* _Directions for this task_: Each line of the material holding the word "McKenzie" must be identified and copied.

* _Record set_:
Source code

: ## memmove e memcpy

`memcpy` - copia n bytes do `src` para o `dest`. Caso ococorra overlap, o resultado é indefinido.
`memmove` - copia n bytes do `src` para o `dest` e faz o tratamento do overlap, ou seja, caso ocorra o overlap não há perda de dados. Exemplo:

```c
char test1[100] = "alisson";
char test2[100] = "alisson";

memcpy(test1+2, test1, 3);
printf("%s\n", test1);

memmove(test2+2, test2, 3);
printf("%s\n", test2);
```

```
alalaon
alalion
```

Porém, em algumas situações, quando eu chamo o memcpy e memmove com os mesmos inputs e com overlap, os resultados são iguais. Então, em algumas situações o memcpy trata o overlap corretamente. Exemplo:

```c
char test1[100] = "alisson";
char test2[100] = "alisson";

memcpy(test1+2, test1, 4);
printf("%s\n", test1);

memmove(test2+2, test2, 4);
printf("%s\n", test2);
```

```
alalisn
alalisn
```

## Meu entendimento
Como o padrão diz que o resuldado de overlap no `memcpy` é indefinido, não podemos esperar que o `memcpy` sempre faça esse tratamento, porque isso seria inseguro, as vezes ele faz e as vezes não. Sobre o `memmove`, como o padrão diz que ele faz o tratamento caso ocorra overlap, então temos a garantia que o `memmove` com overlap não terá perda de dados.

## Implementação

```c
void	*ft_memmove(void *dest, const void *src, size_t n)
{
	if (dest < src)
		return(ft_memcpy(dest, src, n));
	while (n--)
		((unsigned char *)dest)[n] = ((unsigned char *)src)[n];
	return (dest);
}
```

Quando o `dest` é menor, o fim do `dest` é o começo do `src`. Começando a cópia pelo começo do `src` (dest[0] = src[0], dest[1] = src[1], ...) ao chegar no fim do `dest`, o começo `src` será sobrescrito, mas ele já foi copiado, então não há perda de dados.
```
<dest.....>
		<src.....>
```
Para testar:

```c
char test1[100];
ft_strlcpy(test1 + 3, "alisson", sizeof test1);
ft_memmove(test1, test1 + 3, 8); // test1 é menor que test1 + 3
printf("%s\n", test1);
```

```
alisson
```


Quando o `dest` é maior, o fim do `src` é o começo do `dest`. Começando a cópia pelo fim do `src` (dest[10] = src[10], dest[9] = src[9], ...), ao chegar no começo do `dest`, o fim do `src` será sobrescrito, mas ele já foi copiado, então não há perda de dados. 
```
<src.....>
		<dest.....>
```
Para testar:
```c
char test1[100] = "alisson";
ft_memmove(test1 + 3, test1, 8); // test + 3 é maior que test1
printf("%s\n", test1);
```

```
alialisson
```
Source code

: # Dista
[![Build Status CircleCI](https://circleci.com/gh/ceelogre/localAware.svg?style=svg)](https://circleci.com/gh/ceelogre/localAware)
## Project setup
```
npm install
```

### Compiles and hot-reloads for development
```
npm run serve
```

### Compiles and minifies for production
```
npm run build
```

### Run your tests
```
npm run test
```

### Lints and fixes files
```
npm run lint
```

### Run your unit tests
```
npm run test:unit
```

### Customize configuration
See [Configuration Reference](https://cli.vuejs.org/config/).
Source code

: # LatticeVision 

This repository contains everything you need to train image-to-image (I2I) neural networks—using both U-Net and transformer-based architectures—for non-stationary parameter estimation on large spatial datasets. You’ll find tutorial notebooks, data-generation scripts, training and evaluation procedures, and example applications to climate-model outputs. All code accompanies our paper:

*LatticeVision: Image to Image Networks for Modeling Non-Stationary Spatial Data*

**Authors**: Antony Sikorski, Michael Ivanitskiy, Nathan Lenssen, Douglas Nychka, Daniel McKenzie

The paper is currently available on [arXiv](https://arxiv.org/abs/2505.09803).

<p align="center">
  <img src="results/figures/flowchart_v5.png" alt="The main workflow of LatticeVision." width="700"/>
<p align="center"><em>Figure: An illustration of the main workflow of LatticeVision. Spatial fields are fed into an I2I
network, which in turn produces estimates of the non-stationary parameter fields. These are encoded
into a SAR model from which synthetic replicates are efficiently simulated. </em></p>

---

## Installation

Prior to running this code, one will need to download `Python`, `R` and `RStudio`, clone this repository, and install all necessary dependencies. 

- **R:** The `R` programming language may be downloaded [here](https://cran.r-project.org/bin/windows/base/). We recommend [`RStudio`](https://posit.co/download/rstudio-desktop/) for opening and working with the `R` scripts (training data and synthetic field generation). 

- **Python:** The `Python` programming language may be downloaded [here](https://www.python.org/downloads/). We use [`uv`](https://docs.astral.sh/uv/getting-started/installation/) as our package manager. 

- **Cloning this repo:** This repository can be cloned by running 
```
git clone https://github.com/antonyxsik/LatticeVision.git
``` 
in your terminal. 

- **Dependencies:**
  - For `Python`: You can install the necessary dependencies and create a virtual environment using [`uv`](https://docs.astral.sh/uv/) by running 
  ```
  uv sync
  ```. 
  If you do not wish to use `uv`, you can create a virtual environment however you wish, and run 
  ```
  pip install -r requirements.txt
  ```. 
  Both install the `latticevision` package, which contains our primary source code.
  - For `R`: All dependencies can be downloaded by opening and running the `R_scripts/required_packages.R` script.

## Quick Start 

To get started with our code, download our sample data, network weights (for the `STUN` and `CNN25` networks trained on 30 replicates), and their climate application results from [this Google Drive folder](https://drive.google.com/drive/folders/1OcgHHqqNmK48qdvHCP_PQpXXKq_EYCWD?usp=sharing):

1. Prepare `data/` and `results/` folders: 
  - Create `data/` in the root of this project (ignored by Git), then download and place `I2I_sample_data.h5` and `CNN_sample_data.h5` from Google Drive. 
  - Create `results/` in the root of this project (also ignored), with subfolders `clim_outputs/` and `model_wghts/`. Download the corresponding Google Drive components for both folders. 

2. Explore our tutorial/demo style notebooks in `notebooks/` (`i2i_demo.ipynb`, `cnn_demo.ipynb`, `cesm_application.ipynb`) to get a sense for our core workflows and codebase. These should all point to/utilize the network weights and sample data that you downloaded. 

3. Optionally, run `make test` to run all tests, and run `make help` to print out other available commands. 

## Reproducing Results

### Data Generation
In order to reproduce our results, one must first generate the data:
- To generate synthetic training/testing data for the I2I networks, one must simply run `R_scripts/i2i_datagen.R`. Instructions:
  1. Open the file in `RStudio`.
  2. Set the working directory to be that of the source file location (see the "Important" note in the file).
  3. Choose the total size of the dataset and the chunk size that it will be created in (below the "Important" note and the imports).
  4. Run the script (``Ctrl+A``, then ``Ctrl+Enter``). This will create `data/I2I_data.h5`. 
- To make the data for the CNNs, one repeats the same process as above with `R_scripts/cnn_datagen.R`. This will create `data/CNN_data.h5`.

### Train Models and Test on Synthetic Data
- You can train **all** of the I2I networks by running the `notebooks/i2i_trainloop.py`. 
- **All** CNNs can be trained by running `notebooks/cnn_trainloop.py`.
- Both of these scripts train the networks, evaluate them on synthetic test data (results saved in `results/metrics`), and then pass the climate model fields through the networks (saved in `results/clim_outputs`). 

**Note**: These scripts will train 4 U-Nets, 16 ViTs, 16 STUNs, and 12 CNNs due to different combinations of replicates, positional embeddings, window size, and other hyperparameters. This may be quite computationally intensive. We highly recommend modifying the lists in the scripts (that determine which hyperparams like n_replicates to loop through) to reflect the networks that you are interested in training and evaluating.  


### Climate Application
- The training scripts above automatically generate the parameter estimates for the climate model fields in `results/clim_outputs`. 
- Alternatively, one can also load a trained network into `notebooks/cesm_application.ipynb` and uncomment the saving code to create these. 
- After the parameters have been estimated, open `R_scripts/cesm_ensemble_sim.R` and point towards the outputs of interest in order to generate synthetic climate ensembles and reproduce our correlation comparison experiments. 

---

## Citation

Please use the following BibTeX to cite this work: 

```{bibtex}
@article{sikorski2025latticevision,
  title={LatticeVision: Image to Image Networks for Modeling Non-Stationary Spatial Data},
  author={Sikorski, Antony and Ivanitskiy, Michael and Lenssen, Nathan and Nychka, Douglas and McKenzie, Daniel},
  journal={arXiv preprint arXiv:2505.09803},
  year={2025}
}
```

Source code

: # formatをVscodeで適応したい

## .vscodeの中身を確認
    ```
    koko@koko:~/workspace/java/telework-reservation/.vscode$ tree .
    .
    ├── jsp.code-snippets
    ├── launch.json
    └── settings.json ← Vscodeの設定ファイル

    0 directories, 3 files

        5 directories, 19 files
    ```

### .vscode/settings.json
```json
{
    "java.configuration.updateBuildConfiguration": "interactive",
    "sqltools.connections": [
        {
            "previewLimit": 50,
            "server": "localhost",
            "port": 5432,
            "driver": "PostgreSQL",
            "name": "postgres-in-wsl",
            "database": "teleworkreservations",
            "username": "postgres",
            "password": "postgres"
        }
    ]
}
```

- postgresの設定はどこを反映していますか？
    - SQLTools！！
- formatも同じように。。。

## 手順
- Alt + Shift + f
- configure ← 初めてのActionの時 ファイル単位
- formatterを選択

* _Written solution_:
**Authors**: Antony Sikorski, Michael Ivanitskiy, Nathan Lenssen, Douglas Nychka, Daniel McKenzie
  author={Sikorski, Antony and Ivanitskiy, Michael and Lenssen, Nathan and Nychka, Douglas and McKenzie, Daniel},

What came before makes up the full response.